#### Supplied information

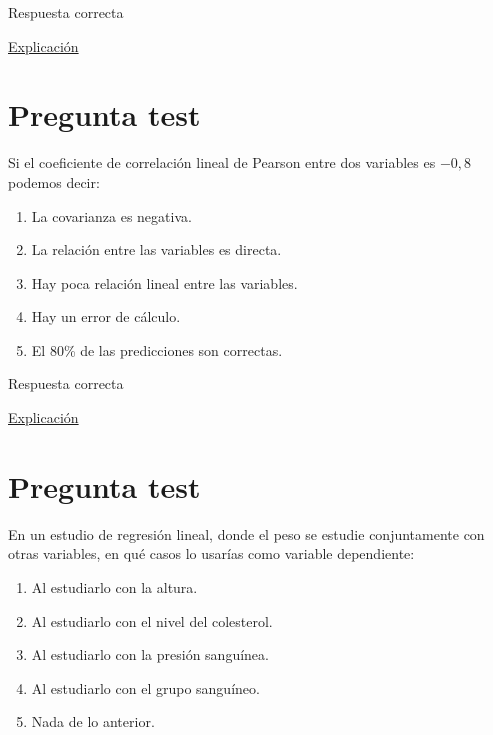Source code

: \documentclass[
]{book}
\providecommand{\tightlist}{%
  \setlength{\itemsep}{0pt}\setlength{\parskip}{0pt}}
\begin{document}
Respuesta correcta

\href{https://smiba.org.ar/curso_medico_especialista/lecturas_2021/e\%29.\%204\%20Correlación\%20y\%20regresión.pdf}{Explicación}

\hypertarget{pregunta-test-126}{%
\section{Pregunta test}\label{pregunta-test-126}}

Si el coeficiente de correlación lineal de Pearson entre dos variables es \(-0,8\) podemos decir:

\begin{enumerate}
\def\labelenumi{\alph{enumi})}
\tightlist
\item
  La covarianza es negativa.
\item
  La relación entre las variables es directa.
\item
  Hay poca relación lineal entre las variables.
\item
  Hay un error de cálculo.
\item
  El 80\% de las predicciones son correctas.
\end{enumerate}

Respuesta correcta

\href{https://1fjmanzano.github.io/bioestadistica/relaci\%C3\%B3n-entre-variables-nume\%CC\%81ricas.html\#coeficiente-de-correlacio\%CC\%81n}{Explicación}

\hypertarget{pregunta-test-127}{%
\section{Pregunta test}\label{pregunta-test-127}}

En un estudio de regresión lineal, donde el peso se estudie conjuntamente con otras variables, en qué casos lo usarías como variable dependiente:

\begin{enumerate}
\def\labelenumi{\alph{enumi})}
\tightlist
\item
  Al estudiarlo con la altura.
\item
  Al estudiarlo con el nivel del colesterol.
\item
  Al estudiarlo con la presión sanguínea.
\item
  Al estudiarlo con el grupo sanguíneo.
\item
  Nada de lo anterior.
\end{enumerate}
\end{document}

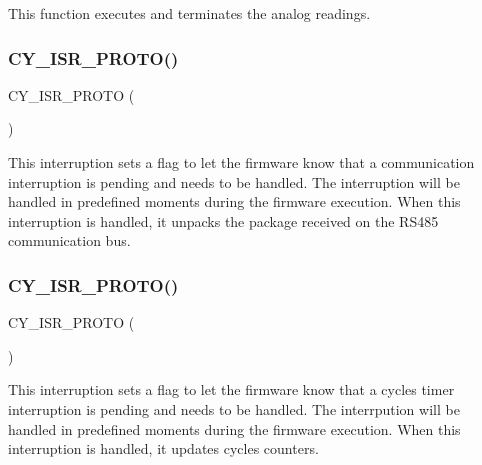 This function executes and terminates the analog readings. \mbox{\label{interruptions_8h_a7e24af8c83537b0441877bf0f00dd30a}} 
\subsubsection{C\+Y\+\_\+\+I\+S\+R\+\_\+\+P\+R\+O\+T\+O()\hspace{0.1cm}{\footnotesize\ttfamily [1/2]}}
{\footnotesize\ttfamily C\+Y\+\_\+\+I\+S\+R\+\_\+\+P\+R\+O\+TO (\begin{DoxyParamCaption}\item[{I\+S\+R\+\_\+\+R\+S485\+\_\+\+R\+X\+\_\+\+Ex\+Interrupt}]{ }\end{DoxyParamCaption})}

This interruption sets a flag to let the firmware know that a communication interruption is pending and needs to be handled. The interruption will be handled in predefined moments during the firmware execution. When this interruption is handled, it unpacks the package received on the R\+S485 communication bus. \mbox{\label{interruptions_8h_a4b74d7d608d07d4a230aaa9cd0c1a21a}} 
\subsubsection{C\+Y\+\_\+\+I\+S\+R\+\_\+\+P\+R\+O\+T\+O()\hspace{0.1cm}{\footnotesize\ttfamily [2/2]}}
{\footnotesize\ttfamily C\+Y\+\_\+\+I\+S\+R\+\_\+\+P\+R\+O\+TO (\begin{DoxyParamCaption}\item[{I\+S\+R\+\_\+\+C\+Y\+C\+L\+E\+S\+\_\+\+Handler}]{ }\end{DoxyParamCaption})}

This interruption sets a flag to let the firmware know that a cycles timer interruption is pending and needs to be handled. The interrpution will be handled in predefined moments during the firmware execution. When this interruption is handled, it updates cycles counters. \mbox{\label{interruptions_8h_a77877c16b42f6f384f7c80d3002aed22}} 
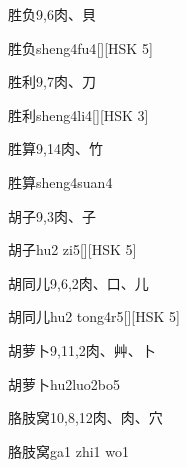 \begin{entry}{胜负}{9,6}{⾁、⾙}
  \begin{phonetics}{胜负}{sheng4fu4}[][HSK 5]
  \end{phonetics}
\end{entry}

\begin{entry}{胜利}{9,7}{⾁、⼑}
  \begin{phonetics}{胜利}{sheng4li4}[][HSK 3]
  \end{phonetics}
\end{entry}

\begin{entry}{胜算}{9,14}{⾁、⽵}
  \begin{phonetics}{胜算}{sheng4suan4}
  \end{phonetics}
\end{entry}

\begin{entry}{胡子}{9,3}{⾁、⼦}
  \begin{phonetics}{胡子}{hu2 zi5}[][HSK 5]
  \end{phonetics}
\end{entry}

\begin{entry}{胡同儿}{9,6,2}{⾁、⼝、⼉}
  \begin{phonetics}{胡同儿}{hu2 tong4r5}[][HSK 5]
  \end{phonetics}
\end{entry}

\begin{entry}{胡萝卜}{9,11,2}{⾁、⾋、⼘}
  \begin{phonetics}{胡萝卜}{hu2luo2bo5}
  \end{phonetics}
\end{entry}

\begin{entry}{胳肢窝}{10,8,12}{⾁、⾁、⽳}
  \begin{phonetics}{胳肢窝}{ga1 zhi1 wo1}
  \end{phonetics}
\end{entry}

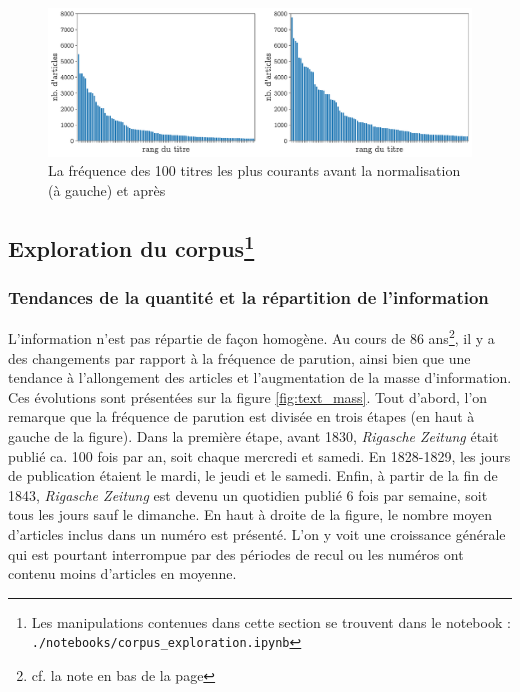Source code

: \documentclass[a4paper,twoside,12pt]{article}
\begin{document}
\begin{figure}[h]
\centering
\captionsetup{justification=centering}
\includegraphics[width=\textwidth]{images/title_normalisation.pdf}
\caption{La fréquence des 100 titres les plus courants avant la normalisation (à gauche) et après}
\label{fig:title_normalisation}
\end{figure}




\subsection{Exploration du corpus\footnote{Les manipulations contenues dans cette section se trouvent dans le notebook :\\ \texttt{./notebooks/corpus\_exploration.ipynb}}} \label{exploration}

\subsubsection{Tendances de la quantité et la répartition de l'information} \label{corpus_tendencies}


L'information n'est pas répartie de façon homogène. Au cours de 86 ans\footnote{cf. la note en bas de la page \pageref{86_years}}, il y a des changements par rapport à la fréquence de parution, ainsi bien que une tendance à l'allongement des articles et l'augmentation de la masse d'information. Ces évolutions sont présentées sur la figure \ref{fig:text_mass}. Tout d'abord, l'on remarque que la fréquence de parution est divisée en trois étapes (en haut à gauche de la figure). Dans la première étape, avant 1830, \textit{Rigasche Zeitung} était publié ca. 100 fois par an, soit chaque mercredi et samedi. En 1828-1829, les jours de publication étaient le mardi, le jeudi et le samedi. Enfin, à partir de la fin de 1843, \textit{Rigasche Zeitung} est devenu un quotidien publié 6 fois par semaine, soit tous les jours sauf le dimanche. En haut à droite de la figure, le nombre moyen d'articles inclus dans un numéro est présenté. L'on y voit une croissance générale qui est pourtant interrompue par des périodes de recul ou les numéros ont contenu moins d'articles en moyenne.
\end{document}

########
#### Supplied information

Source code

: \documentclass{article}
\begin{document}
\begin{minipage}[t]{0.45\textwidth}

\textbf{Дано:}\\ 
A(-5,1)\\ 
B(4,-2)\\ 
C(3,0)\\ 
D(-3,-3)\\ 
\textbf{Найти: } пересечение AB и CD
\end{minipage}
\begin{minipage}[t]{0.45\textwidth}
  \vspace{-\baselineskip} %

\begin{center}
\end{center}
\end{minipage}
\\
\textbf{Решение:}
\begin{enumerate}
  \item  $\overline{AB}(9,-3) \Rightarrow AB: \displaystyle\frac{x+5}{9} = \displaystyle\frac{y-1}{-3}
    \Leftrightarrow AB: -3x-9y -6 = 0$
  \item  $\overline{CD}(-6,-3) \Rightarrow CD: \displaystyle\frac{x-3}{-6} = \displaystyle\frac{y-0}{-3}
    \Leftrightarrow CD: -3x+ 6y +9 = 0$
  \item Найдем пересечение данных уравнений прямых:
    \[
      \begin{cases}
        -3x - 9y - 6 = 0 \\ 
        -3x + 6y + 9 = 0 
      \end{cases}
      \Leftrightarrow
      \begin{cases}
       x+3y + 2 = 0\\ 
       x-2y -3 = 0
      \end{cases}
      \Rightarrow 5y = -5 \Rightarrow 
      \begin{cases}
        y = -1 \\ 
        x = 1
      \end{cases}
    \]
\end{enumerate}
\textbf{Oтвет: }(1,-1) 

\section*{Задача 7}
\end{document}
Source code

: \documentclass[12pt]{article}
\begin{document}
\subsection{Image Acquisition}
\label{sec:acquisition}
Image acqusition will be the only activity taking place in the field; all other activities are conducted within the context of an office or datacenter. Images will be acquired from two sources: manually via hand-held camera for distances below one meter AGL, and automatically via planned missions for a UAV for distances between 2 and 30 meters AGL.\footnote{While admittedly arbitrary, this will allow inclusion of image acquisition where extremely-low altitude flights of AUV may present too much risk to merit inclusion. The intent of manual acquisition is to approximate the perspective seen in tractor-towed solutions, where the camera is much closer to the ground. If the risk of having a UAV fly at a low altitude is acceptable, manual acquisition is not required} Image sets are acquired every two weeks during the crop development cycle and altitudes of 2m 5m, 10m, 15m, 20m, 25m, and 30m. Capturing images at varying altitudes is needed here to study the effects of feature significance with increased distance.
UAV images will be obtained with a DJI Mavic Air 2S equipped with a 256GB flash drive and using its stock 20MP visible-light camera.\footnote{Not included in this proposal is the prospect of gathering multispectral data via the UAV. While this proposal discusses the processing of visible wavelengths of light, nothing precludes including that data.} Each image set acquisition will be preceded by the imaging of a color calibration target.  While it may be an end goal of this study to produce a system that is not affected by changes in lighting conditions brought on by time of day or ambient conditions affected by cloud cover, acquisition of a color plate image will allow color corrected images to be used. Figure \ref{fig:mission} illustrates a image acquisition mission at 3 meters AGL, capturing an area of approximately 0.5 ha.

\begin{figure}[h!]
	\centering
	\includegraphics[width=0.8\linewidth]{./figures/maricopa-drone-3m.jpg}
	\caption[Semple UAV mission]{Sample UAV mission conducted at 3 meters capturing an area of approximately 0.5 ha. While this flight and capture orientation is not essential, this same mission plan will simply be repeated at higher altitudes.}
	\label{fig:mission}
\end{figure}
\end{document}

########

_Task to carry out_
In the entries above, how many lines hold "area"? Answer with the number alone.

_Solution to this task_
2